## Records supplied
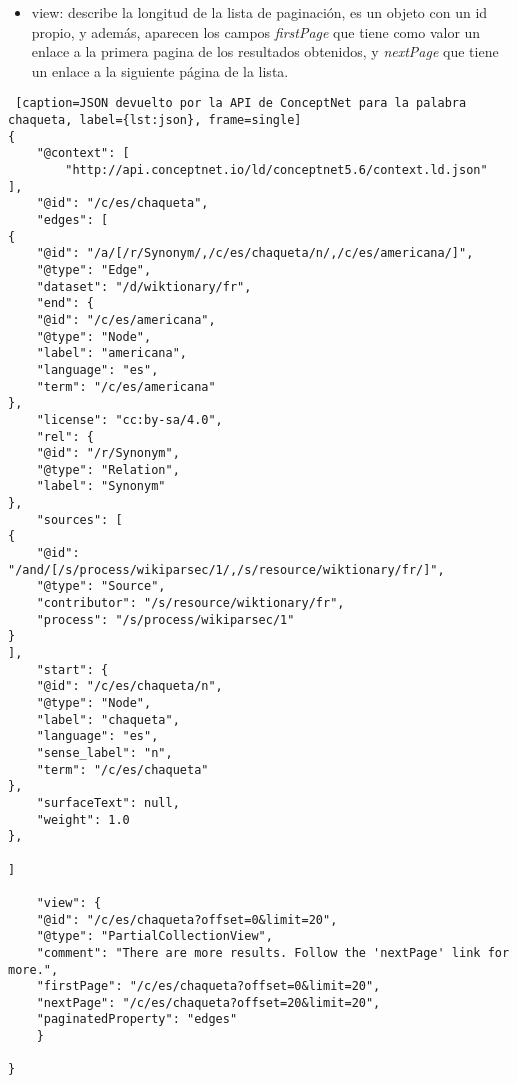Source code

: \begin{itemize}
\begin{itemize}
		\item start: describe el nodo origen, es decir, la palabra que hemos introducido en ConceptNet para que haga la consulta, este campo esta compuesto por elementos ya descritos como son: @id, @type, label, language y term.
		\item surfaceText: algunos datos de ConceptNet se extraen de texto en lenguaje natural. El valor de surface text muestra lo que era este texto, puede que este campo tenga valor nulo.
		\item weight: indica la fiabilidad de la información guardada en conceptnet, siendo normal que su valor sea 1.0. Cuanto mayor sea este valor, más fiables serán.
	\end{itemize}
	\item view: describe la longitud de la lista de paginación, es un objeto con un id propio, y además, aparecen los campos \textit{firstPage} que tiene como valor un enlace a la primera pagina de los resultados obtenidos, y \textit{nextPage} que tiene un enlace a la siguiente página de la lista.
\end{itemize}


\begin{lstlisting} [caption=JSON devuelto por la API de ConceptNet para la palabra chaqueta, label={lst:json}, frame=single]
{
	"@context": [
		"http://api.conceptnet.io/ld/conceptnet5.6/context.ld.json"
],
	"@id": "/c/es/chaqueta",
	"edges": [
{
	"@id": "/a/[/r/Synonym/,/c/es/chaqueta/n/,/c/es/americana/]",
	"@type": "Edge",
	"dataset": "/d/wiktionary/fr",
	"end": {
	"@id": "/c/es/americana",
	"@type": "Node",
	"label": "americana",
	"language": "es",
	"term": "/c/es/americana"
},
	"license": "cc:by-sa/4.0",
	"rel": {
	"@id": "/r/Synonym",
	"@type": "Relation",
	"label": "Synonym"
},
	"sources": [
{
	"@id": "/and/[/s/process/wikiparsec/1/,/s/resource/wiktionary/fr/]",
	"@type": "Source",
	"contributor": "/s/resource/wiktionary/fr",
	"process": "/s/process/wikiparsec/1"
}
],
	"start": {
	"@id": "/c/es/chaqueta/n",
	"@type": "Node",
	"label": "chaqueta",
	"language": "es",
	"sense_label": "n",
	"term": "/c/es/chaqueta"
},
	"surfaceText": null,
	"weight": 1.0
},

]

	"view": {
	"@id": "/c/es/chaqueta?offset=0&limit=20",
	"@type": "PartialCollectionView",
	"comment": "There are more results. Follow the 'nextPage' link for more.",
	"firstPage": "/c/es/chaqueta?offset=0&limit=20",
	"nextPage": "/c/es/chaqueta?offset=20&limit=20",
	"paginatedProperty": "edges"
	}

}
\end{lstlisting} 


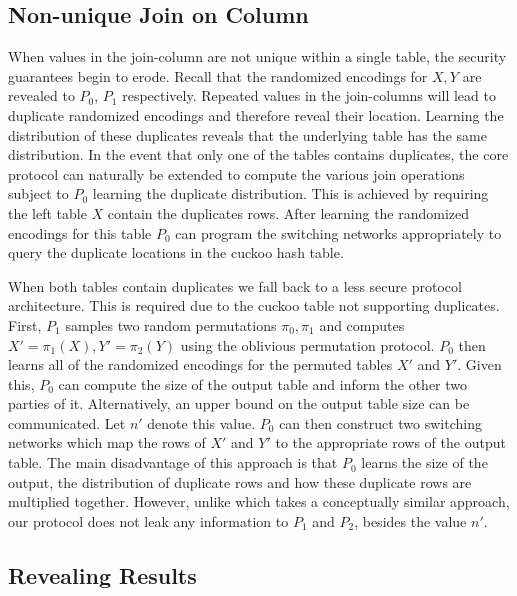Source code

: \documentclass[11pt,letterpaper]{article}
\newcommand{\Party}[1]{\ensuremath{P_{#1}}\xspace}
\begin{document}
\subsection{Non-unique Join on Column}


When values in the join-column are not unique within a single table, the security guarantees begin to erode. Recall that the randomized encodings for $X,Y$ are revealed to \Party{0}, \Party{1} respectively. Repeated values in the join-columns will lead to duplicate randomized encodings and therefore reveal their location. Learning the distribution of these duplicates reveals that the underlying table has the same distribution. In the event that only one of the tables contains duplicates, the core protocol can naturally be extended to compute the various join operations subject to \Party{0} learning the duplicate distribution. This is achieved by requiring the left table $X$ contain the duplicates rows. After learning the randomized encodings for this table \Party{0} can program the switching networks appropriately to query the duplicate locations in the cuckoo hash table. 


When both tables contain duplicates we fall back to a less secure protocol architecture. This is required due to the cuckoo table not supporting duplicates. First, \Party{1} samples two random permutations $\pi_0,\pi_1$ and computes $X'=\pi_1(X),Y'=\pi_2(Y)$ using the oblivious permutation protocol. \Party{0} then learns all of the randomized encodings for the permuted tables $X'$ and $Y'$. Given this, \Party{0} can compute the size of the output table and inform the other two parties of it. Alternatively, an upper bound on the output table size can be communicated. Let $n'$ denote this value. \Party{0} can then construct two switching networks which map the rows of $X'$ and $Y'$ to the appropriate rows of the output table. The main disadvantage of this approach is that \Party{0} learns the size of the output, the distribution of duplicate rows and how these duplicate rows are multiplied together. However, unlike \cite{LTW13} which takes a conceptually similar approach, our protocol does not leak any information to \Party{1} and \Party{2}, besides the value $n'$.


\subsection{Revealing Results}
\end{document}
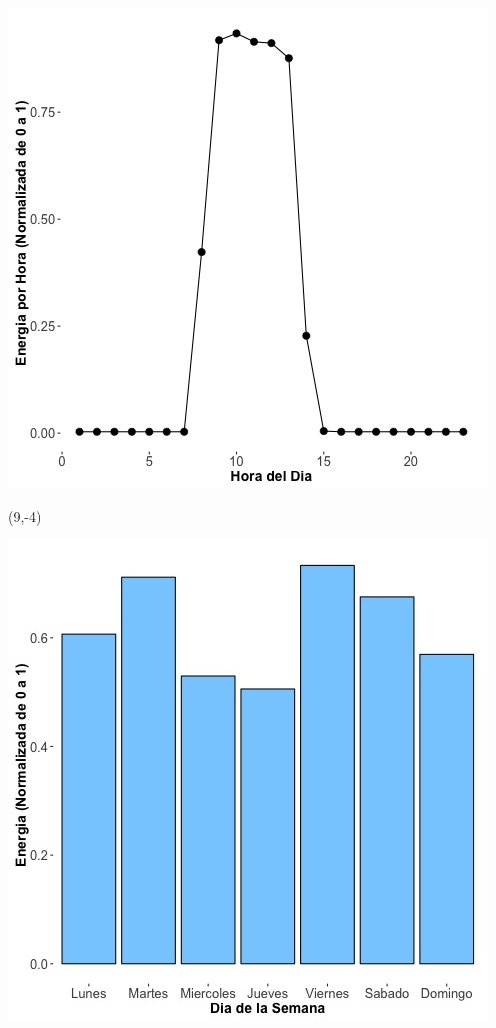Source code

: \documentclass{article}\usepackage[]{graphicx}\usepackage[]{color}
\newenvironment{knitrout}{}{} %
\begin{document}
\begin{knitrout}
\color{fgcolor}
\includegraphics[scale=0.65]{figure/A28_plot_norm_median} 
\end{knitrout}


 \begin{textblock}{1}(9,-4)
\begin{minipage}{20em}
\begingroup

\endgroup
\end{minipage}
\end{textblock}


\begin{knitrout}
\color{fgcolor}
\includegraphics[scale=0.65]{figure/A28_day_of_week_plot} 
\end{knitrout}
\end{document}
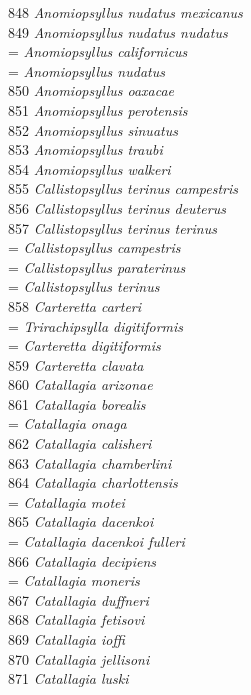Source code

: \documentclass[
]{article}
\begin{document}
848 \emph{Anomiopsyllus nudatus mexicanus}\\
849 \emph{Anomiopsyllus nudatus nudatus}\\
= \emph{Anomiopsyllus californicus}\\
= \emph{Anomiopsyllus nudatus}\\
850 \emph{Anomiopsyllus oaxacae}\\
851 \emph{Anomiopsyllus perotensis}\\
852 \emph{Anomiopsyllus sinuatus}\\
853 \emph{Anomiopsyllus traubi}\\
854 \emph{Anomiopsyllus walkeri}\\
855 \emph{Callistopsyllus terinus campestris}\\
856 \emph{Callistopsyllus terinus deuterus}\\
857 \emph{Callistopsyllus terinus terinus}\\
= \emph{Callistopsyllus campestris}\\
= \emph{Callistopsyllus paraterinus}\\
= \emph{Callistopsyllus terinus}\\
858 \emph{Carteretta carteri}\\
= \emph{Trirachipsylla digitiformis}\\
= \emph{Carteretta digitiformis}\\
859 \emph{Carteretta clavata}\\
860 \emph{Catallagia arizonae}\\
861 \emph{Catallagia borealis}\\
= \emph{Catallagia onaga}\\
862 \emph{Catallagia calisheri}\\
863 \emph{Catallagia chamberlini}\\
864 \emph{Catallagia charlottensis}\\
= \emph{Catallagia motei}\\
865 \emph{Catallagia dacenkoi}\\
= \emph{Catallagia dacenkoi fulleri}\\
866 \emph{Catallagia decipiens}\\
= \emph{Catallagia moneris}\\
867 \emph{Catallagia duffneri}\\
868 \emph{Catallagia fetisovi}\\
869 \emph{Catallagia ioffi}\\
870 \emph{Catallagia jellisoni}\\
871 \emph{Catallagia luski}\\
\end{document}

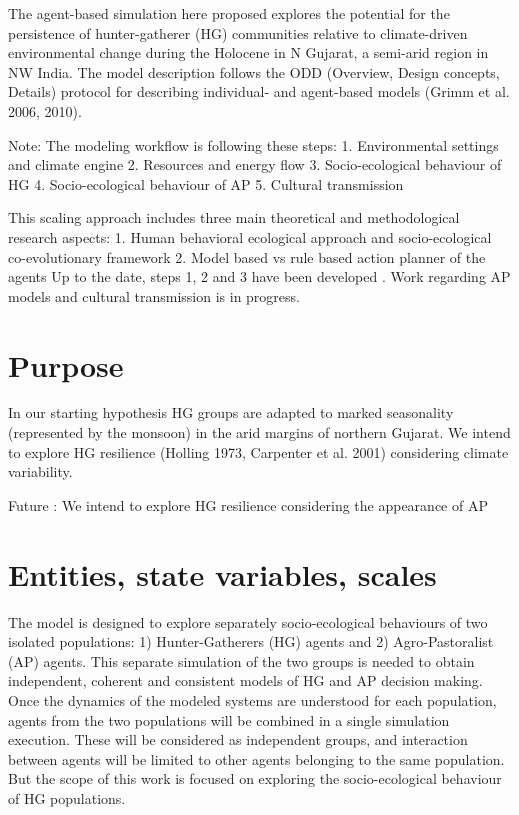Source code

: \documentclass[11pt,oneside,a4paper,openright]{report}
\begin{document}
The agent-based simulation here proposed explores the potential for the persistence of hunter-gatherer
(HG) communities relative to climate-driven environmental change during the Holocene in N Gujarat, a
semi-arid region in NW India.
The model description follows the ODD (Overview, Design concepts, Details) protocol for describing
individual- and agent-based models (Grimm et al. 2006, 2010).


Note:
The modeling workflow is following these steps:
1. Environmental settings and climate engine
2. Resources and energy flow
3. Socio-ecological behaviour of HG
4. Socio-ecological behaviour of AP
5. Cultural transmission

This scaling approach includes three main theoretical and methodological research aspects:
1. Human behavioral ecological approach and socio-ecological co-evolutionary framework
2. Model based vs rule based action planner of the agents
Up to the date, steps 1, 2 and 3 have been developed . Work regarding AP models and cultural
transmission is in progress.



\section{Purpose}
In our starting hypothesis HG groups are adapted to marked seasonality (represented by the
monsoon) in the arid margins of northern Gujarat. We intend to explore HG resilience (Holling 1973,
Carpenter et al. 2001) considering climate variability.

Future : We intend to explore HG resilience considering the appearance of AP

\section{Entities, state variables, scales}


The model is designed to explore separately socio-ecological behaviours of two isolated populations: 1)
Hunter-Gatherers (HG) agents and 2) Agro-Pastoralist (AP) agents. This separate simulation of the
two groups is needed to obtain independent, coherent and consistent models of HG and AP decision
making. Once the dynamics of the modeled systems are understood for each population, agents from
the two populations will be combined in a single simulation execution. These will be considered as
independent groups, and interaction between agents will be limited to other agents belonging to the
same population. But the scope of this work is focused on exploring the socio-ecological behaviour of HG populations.
\end{document}
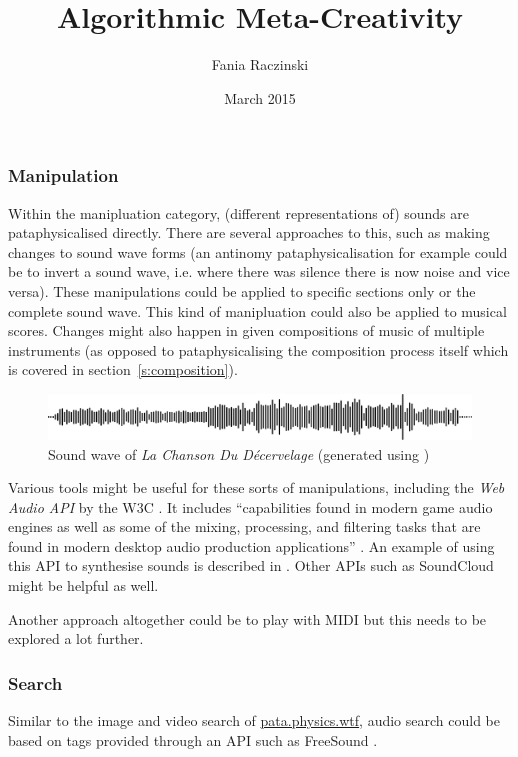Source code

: \documentclass[11pt]{thesis} %
\title{Algorithmic Meta-Creativity}
\author{Fania Raczinski}
\date{March 2015}
\begin{document}
\subsubsection{Manipulation}

Within the manipluation category, (different representations of) sounds are pataphysicalised directly. There are several approaches to this, such as making changes to sound wave forms (an antinomy pataphysicalisation for example could be to invert a sound wave, i.e. where there was silence there is now noise and vice versa). These manipulations could be applied to specific sections only or the complete sound wave. This kind of manipluation could also be applied to musical scores. Changes might also happen in given compositions of music of multiple instruments (as opposed to pataphysicalising the composition process itself which is covered in section~\ref{s:composition}).

\begin{figure}[!htbp]
\centering
  \includegraphics[width=\linewidth]{simplewave.pdf}
\caption[Sound wave of \textit{La Chanson Du D{\'e}cervelage}]{Sound wave of \textit{La Chanson Du D{\'e}cervelage} \autocite[][Track 1]{UbuWebPata} (generated using \autocite{Heesakkersnd})}
\end{figure}

Various tools might be useful for these sorts of manipulations, including the \textit{Web Audio API} by the \ac{W3C} \autocite{Adenot2017}. It includes ``capabilities found in modern game audio engines as well as some of the mixing, processing, and filtering tasks that are found in modern desktop audio production applications'' \autocite*{Adenot2017}. An example of using this API to synthesise sounds is described in \autocite{Misuary2016}. Other \ac{API}s such as SoundCloud \autocite{soundcloud} might be helpful as well. 

Another approach altogether could be to play with \ac{MIDI} \autocite{midind} but this needs to be explored a lot further.


\subsubsection{Search}

Similar to the image and video search of \url{pata.physics.wtf}, audio search could be based on tags provided through an \ac{API} such as FreeSound \autocite{freesoundnd}. 
\end{document}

## What is needed
The entries above hold the needed span. Transcribe exactly the lines from the one with "The modeling workflow" to the one with "The model is", both included.

## Solution below
The modeling workflow is following these steps:
1. Environmental settings and climate engine
2. Resources and energy flow
3. Socio-ecological behaviour of HG
4. Socio-ecological behaviour of AP
5. Cultural transmission

This scaling approach includes three main theoretical and methodological research aspects:
1. Human behavioral ecological approach and socio-ecological co-evolutionary framework
2. Model based vs rule based action planner of the agents
Up to the date, steps 1, 2 and 3 have been developed . Work regarding AP models and cultural
transmission is in progress.



\section{Purpose}
In our starting hypothesis HG groups are adapted to marked seasonality (represented by the
monsoon) in the arid margins of northern Gujarat. We intend to explore HG resilience (Holling 1973,
Carpenter et al. 2001) considering climate variability.

Future : We intend to explore HG resilience considering the appearance of AP

\section{Entities, state variables, scales}


The model is designed to explore separately socio-ecological behaviours of two isolated populations: 1)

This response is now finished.